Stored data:
....

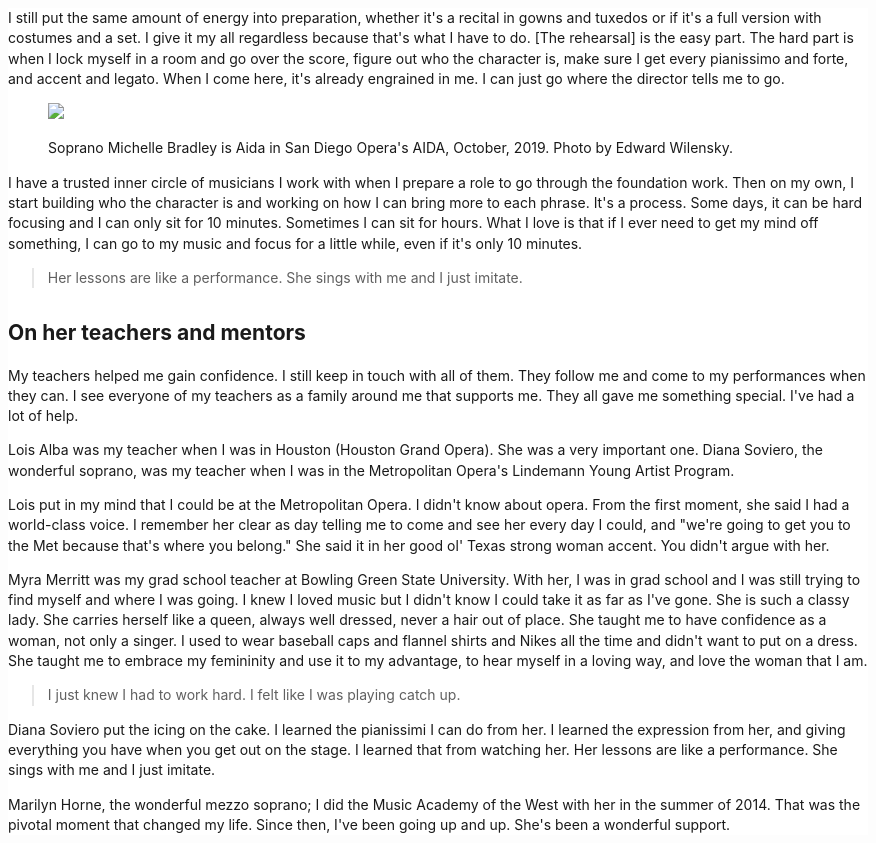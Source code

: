 I still put the same amount of energy into preparation, whether it's a recital in gowns and tuxedos or if it's a full version with costumes and a set. I give it my all regardless because that's what I have to do. \[The rehearsal\] is the easy part. The hard part is when I lock myself in a room and go over the score, figure out who the character is, make sure I get every pianissimo and forte, and accent and legato. When I come here, it's already engrained in me. I can just go where the director tells me to go.

<figure data-type="image">

![](https://res.cloudinary.com/schmopera/image/upload/v1571357962/media/2019/10/SDOAida2C8A7261_albizf.jpg)

<figcaption>Soprano Michelle Bradley is Aida in San Diego Opera's AIDA, October, 2019. Photo by Edward Wilensky.</figcaption>

</figure>

I have a trusted inner circle of musicians I work with when I prepare a role to go through the foundation work. Then on my own, I start building who the character is and working on how I can bring more to each phrase. It's a process. Some days, it can be hard focusing and I can only sit for 10 minutes. Sometimes I can sit for hours. What I love is that if I ever need to get my mind off something, I can go to my music and focus for a little while, even if it's only 10 minutes.

> Her lessons are like a performance. She sings with me and I just imitate.

## On her teachers and mentors

My teachers helped me gain confidence. I still keep in touch with all of them. They follow me and come to my performances when they can. I see everyone of my teachers as a family around me that supports me. They all gave me something special. I've had a lot of help.

Lois Alba was my teacher when I was in Houston (Houston Grand Opera). She was a very important one. Diana Soviero, the wonderful soprano, was my teacher when I was in the Metropolitan Opera's Lindemann Young Artist Program.

Lois put in my mind that I could be at the Metropolitan Opera. I didn't know about opera. From the first moment, she said I had a world-class voice. I remember her clear as day telling me to come and see her every day I could, and "we're going to get you to the Met because that's where you belong." She said it in her good ol' Texas strong woman accent. You didn't argue with her.

Myra Merritt was my grad school teacher at Bowling Green State University. With her, I was in grad school and I was still trying to find myself and where I was going. I knew I loved music but I didn't know I could take it as far as I've gone. She is such a classy lady. She carries herself like a queen, always well dressed, never a hair out of place. She taught me to have confidence as a woman, not only a singer. I used to wear baseball caps and flannel shirts and Nikes all the time and didn't want to put on a dress. She taught me to embrace my femininity and use it to my advantage, to hear myself in a loving way, and love the woman that I am.

> I just knew I had to work hard. I felt like I was playing catch up.

Diana Soviero put the icing on the cake. I learned the pianissimi I can do from her. I learned the expression from her, and giving everything you have when you get out on the stage. I learned that from watching her. Her lessons are like a performance. She sings with me and I just imitate.

Marilyn Horne, the wonderful mezzo soprano; I did the Music Academy of the West with her in the summer of 2014. That was the pivotal moment that changed my life. Since then, I've been going up and up. She's been a wonderful support.
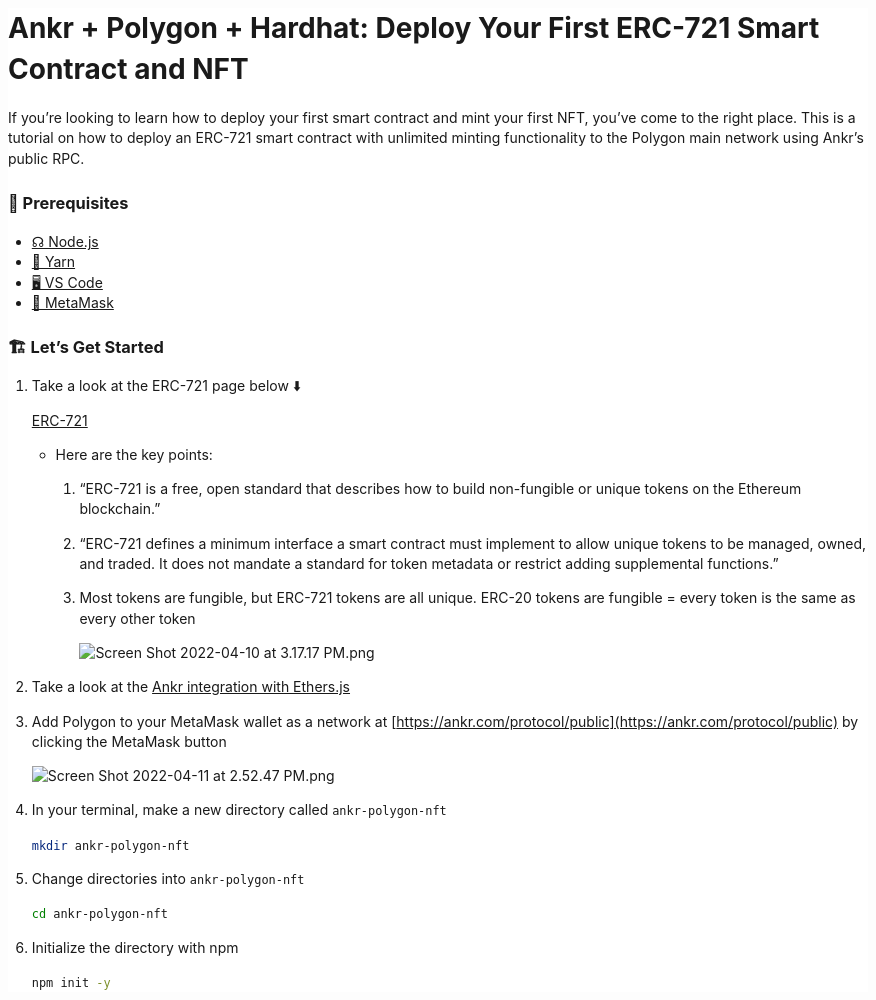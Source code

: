# Ankr + Polygon + Hardhat: Deploy Your First ERC-721 Smart Contract and NFT

If you’re looking to learn how to deploy your first smart contract and mint your first NFT, you’ve come to the right place. This is a tutorial on how to deploy an ERC-721 smart contract with unlimited minting functionality to the Polygon main network using Ankr’s public RPC.

### 🧱 Prerequisites

- [☊ Node.js](https://nodejs.dev/download/)
- [🧵 Yarn](https://classic.yarnpkg.com/lang/en/docs/install/#mac-stable)
- [🖥 VS Code](https://code.visualstudio.com/Download)
- [🦊 MetaMask](https://metamask.io/download/)

### 🏗 Let’s Get Started

1. Take a look at the ERC-721 page below ⬇️

   [ERC-721](http://erc721.org/)

   - Here are the key points:

     1. “ERC-721 is a free, open standard that describes how to build non-fungible or unique tokens on the Ethereum blockchain.”
     2. “ERC-721 defines a minimum interface a smart contract must implement to allow unique tokens to be managed, owned, and traded. It does not mandate a standard for token metadata or restrict adding supplemental functions.”
     3. Most tokens are fungible, but ERC-721 tokens are all unique. ERC-20 tokens are fungible = every token is the same as every other token

        ![Screen Shot 2022-04-10 at 3.17.17 PM.png](https://s3-us-west-2.amazonaws.com/secure.notion-static.com/2cefbe34-6a6b-4f06-acaa-06740df44dd2/Screen_Shot_2022-04-10_at_3.17.17_PM.png)

2. Take a look at the [Ankr integration with Ethers.js](https://github.com/ethers-io/ethers.js/blob/master/packages/providers/src.ts/ankr-provider.ts#L28)
3. Add Polygon to your MetaMask wallet as a network at [https://ankr.com/protocol/public](https://ankr.com/protocol/public) by clicking the MetaMask button

   ![Screen Shot 2022-04-11 at 2.52.47 PM.png](https://s3-us-west-2.amazonaws.com/secure.notion-static.com/f4276db2-0d79-4d00-b43e-d3e9313ec8a4/Screen_Shot_2022-04-11_at_2.52.47_PM.png)

4. In your terminal, make a new directory called `ankr-polygon-nft`

   ```bash
   mkdir ankr-polygon-nft
   ```

5. Change directories into `ankr-polygon-nft`

   ```bash
   cd ankr-polygon-nft
   ```

6. Initialize the directory with npm

   ```bash
   npm init -y
   ```
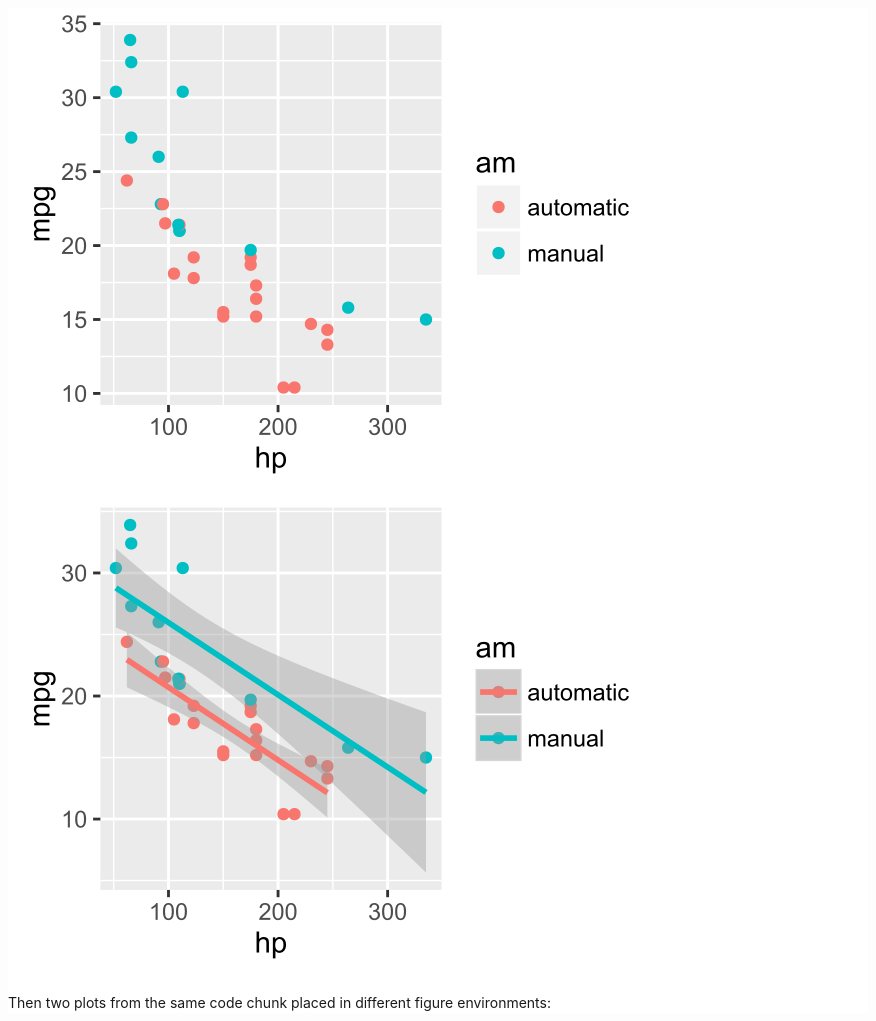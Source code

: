 ![Two plots in one figure environment in the margin.](/img/Rfig/fig-margin-together-1.svg)![Two plots in one figure environment in the margin.](/img/Rfig/fig-margin-together-2.svg)

Then two plots from the same code chunk placed in different figure environments:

....

**EXERCISE BRIEF**.
All that should be written out is the stretch of lines above between the one holding "My teachers helped" and the one holding "Lois put in", inclusive, exactly as given.

**ANSWER FOR THE TASK**.
My teachers helped me gain confidence. I still keep in touch with all of them. They follow me and come to my performances when they can. I see everyone of my teachers as a family around me that supports me. They all gave me something special. I've had a lot of help.

Lois Alba was my teacher when I was in Houston (Houston Grand Opera). She was a very important one. Diana Soviero, the wonderful soprano, was my teacher when I was in the Metropolitan Opera's Lindemann Young Artist Program.

Lois put in my mind that I could be at the Metropolitan Opera. I didn't know about opera. From the first moment, she said I had a world-class voice. I remember her clear as day telling me to come and see her every day I could, and "we're going to get you to the Met because that's where you belong." She said it in her good ol' Texas strong woman accent. You didn't argue with her.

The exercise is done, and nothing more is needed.